Stored entries
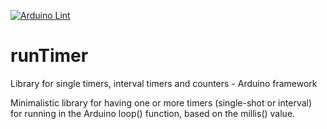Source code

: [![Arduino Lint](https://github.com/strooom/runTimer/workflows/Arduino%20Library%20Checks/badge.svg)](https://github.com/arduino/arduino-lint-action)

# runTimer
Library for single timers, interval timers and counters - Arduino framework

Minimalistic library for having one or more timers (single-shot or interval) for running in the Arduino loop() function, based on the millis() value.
...
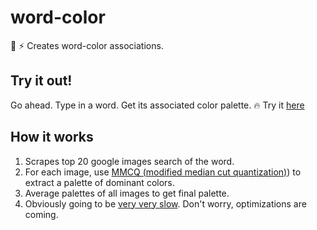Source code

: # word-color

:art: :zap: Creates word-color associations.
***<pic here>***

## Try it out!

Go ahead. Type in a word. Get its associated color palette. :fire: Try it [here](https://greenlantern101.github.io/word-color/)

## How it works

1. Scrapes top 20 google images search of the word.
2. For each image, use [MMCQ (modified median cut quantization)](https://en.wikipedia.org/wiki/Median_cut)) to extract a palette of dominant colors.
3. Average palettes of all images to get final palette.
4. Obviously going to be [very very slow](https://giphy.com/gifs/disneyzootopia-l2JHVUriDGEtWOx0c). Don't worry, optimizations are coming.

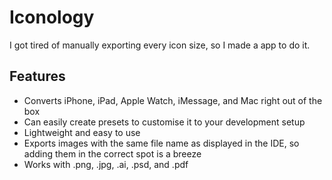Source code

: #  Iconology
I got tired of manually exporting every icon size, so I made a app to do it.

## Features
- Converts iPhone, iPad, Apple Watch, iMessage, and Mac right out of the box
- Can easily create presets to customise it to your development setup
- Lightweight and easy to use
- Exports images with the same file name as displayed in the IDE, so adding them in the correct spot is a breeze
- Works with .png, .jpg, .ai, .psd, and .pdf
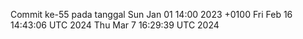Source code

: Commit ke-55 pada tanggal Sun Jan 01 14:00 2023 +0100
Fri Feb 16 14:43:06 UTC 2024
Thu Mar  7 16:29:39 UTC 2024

What is being asked — Copy out each line of the data that includes the string "https".

Task response —
: [![Arduino Lint](https://github.com/strooom/runTimer/workflows/Arduino%20Library%20Checks/badge.svg)](https://github.com/arduino/arduino-lint-action)
Go ahead. Type in a word. Get its associated color palette. :fire: Try it [here](https://greenlantern101.github.io/word-color/)
2. For each image, use [MMCQ (modified median cut quantization)](https://en.wikipedia.org/wiki/Median_cut)) to extract a palette of dominant colors.
4. Obviously going to be [very very slow](https://giphy.com/gifs/disneyzootopia-l2JHVUriDGEtWOx0c). Don't worry, optimizations are coming.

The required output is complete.